Exercise instructions -
Please copy the listing that follows exactly, leaving out any pictures.

((

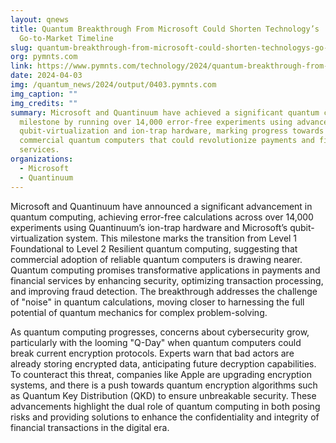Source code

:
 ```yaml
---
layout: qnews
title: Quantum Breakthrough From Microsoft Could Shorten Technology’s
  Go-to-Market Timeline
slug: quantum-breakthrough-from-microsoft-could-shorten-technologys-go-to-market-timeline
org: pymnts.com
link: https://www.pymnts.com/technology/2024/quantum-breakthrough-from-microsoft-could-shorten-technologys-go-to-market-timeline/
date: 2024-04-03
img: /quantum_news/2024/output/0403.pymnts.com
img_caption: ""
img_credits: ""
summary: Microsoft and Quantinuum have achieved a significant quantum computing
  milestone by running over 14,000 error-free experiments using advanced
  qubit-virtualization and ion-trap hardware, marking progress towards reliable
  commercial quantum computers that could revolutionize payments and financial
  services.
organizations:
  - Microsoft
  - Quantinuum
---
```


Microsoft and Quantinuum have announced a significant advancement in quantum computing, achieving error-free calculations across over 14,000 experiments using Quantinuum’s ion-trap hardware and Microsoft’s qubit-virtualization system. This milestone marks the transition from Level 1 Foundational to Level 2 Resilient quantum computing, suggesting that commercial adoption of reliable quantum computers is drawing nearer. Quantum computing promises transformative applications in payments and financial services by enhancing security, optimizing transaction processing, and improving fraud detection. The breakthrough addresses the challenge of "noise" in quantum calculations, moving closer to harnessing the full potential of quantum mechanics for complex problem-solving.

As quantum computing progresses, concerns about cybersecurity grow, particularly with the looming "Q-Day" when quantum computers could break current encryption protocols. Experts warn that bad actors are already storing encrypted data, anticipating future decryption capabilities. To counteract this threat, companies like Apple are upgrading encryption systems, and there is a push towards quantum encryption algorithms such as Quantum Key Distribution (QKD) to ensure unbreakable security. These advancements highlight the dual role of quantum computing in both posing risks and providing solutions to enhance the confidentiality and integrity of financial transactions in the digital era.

))

Output of the task -
Source code

:
 ```yaml
---
layout: qnews
title: Quantum Breakthrough From Microsoft Could Shorten Technology’s
  Go-to-Market Timeline
slug: quantum-breakthrough-from-microsoft-could-shorten-technologys-go-to-market-timeline
org: pymnts.com
link: https://www.pymnts.com/technology/2024/quantum-breakthrough-from-microsoft-could-shorten-technologys-go-to-market-timeline/
date: 2024-04-03
img: /quantum_news/2024/output/0403.pymnts.com
img_caption: ""
img_credits: ""
summary: Microsoft and Quantinuum have achieved a significant quantum computing
  milestone by running over 14,000 error-free experiments using advanced
  qubit-virtualization and ion-trap hardware, marking progress towards reliable
  commercial quantum computers that could revolutionize payments and financial
  services.
organizations:
  - Microsoft
  - Quantinuum
---
```


Microsoft and Quantinuum have announced a significant advancement in quantum computing, achieving error-free calculations across over 14,000 experiments using Quantinuum’s ion-trap hardware and Microsoft’s qubit-virtualization system. This milestone marks the transition from Level 1 Foundational to Level 2 Resilient quantum computing, suggesting that commercial adoption of reliable quantum computers is drawing nearer. Quantum computing promises transformative applications in payments and financial services by enhancing security, optimizing transaction processing, and improving fraud detection. The breakthrough addresses the challenge of "noise" in quantum calculations, moving closer to harnessing the full potential of quantum mechanics for complex problem-solving.

As quantum computing progresses, concerns about cybersecurity grow, particularly with the looming "Q-Day" when quantum computers could break current encryption protocols. Experts warn that bad actors are already storing encrypted data, anticipating future decryption capabilities. To counteract this threat, companies like Apple are upgrading encryption systems, and there is a push towards quantum encryption algorithms such as Quantum Key Distribution (QKD) to ensure unbreakable security. These advancements highlight the dual role of quantum computing in both posing risks and providing solutions to enhance the confidentiality and integrity of financial transactions in the digital era.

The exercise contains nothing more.